On Dec 1, 2003, at 11:09 AM, Biot Olivier wrote:

| Umm... do we really need a GtkCList?

We need some widget to display the packet list.

Whether it should be a GtkClist is another matter. I think that, at some point, it shouldn't be, so that we *can* do the callback stuff.

 The most simple approach would be to
redissect the packets we have to display (get 1st matching packet; dissect
and display while not all visible packets are shown).

A callback-based list display widget could do that - the routine it called to get the column text and color information would dissect the packet to get column data and, if there are color filters, build a protocol tree as well and run the color filters on it.


| Another way to do that would be to have a widget where the row's text
| and color is determined when a row is drawn in the screen, by a
| callback.

If we know that we only have to display a limited number of rows (today's
computer monitors would not display more than 100 rows I think), we may
decide it is acceptable to redissect the visible rows for the colorization.

It probably is acceptable.

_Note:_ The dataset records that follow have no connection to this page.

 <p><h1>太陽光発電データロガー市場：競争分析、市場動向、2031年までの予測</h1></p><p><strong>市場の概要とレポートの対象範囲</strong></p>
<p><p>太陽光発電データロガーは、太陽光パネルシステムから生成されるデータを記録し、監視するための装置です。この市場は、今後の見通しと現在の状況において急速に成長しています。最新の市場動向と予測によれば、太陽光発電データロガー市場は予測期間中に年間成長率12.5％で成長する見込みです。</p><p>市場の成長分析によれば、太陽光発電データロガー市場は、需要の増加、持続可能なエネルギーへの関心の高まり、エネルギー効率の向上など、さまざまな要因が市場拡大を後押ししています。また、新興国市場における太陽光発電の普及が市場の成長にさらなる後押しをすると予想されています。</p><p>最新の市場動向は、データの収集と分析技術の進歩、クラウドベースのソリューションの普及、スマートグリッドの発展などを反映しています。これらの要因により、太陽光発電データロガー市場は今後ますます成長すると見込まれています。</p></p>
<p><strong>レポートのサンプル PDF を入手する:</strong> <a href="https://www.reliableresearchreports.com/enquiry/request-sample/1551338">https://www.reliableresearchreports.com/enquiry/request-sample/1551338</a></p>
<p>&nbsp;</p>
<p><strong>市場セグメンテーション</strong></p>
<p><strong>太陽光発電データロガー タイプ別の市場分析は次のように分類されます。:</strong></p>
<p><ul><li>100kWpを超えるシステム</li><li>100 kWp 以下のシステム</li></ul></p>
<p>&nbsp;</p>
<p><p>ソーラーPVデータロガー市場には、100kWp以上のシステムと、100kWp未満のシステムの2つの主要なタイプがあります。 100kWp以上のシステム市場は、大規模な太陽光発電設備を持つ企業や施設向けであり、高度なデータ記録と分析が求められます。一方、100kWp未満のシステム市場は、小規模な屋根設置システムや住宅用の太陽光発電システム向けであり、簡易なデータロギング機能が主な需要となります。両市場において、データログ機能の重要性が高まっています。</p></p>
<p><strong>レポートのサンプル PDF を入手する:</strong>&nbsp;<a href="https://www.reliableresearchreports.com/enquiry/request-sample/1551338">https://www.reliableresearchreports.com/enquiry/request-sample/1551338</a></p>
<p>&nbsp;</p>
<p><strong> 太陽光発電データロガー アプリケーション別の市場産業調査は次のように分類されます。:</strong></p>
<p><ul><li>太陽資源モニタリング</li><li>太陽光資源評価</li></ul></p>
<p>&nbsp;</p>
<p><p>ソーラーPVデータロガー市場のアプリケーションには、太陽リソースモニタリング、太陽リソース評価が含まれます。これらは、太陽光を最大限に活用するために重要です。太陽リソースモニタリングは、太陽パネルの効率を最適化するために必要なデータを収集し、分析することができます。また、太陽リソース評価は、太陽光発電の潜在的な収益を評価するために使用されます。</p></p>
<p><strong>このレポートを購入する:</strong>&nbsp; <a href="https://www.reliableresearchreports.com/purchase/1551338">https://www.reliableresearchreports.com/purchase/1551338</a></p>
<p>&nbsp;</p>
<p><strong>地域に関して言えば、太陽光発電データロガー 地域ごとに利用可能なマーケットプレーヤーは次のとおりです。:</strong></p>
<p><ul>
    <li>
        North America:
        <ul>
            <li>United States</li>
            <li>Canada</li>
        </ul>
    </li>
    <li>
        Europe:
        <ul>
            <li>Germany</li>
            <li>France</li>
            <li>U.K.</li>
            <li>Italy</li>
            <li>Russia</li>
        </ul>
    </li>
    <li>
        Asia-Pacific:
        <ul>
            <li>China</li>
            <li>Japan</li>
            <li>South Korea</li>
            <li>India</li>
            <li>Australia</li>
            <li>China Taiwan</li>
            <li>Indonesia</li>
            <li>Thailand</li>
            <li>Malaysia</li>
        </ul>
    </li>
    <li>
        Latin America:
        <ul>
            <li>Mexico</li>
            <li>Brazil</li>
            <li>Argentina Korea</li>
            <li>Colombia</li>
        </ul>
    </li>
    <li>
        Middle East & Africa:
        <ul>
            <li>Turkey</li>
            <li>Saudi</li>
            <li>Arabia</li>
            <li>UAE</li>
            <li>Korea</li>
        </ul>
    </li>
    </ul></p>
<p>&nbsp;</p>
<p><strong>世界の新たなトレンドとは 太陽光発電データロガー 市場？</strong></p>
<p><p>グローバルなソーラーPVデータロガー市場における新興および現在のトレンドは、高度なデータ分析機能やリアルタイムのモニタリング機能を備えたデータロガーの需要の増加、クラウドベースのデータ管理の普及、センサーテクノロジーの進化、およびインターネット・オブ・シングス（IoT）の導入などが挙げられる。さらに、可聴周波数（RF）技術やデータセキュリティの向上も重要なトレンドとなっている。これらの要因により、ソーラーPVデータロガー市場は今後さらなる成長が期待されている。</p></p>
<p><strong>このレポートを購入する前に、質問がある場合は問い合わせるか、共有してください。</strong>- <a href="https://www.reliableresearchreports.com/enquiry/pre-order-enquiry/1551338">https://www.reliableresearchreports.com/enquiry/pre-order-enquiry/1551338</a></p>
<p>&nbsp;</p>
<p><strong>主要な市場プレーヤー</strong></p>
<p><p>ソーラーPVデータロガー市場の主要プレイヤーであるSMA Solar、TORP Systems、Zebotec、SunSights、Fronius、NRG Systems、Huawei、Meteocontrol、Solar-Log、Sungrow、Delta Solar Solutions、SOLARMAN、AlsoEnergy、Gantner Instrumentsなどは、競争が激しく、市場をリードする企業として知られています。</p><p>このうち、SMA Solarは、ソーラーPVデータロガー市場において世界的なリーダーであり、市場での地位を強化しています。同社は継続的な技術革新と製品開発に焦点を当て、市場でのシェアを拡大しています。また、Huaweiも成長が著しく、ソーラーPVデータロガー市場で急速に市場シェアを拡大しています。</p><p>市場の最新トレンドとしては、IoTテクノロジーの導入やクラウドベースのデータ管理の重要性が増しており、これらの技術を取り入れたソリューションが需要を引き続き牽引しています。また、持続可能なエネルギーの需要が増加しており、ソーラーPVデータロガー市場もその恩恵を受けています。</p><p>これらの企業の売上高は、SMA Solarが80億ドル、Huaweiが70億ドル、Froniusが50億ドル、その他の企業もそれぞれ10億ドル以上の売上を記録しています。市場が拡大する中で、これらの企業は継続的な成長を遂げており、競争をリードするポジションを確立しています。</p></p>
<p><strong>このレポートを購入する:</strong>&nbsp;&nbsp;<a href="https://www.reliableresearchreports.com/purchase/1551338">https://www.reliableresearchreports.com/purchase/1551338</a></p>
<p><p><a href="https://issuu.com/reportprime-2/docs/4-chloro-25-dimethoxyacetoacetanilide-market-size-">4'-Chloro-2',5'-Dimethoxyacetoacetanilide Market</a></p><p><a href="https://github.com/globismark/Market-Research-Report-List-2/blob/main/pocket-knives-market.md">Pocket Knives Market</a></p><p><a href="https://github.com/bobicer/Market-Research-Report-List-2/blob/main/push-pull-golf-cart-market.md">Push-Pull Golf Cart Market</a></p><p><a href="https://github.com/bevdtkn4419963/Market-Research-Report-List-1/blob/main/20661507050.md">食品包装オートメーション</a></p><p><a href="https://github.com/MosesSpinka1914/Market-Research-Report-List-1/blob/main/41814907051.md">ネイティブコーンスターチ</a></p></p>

I infer from Microsoft Network Monitor's behavior and some of its internal APIs for dissectors that it works that way (with some callback scheme).

| The problem with any scheme that does stuff when a row is made visible
| is that it'd require that the packet be dissected when its
| row is drawn
| - which would require that dissection to happen reasonably quickly,
| which would, in turn, require that the data for the packet be read
| reasonably quickly, meaning random access to the capture file be
| reasonably fast.

Ah. That's the major problem I think.

That's the major problem - another potential problem is that "g_node_append()" is, I think, linear in the length of the list to which it's appending, which means that there's some N^2 behavior; this shows up in some very big packets that take many many seconds to be disssected.

Maybe we can save the decoding dictionary in a temporary file at the time we
read the file?

What is the "decoding dictionary"? Do you mean the protocol trees for the packets?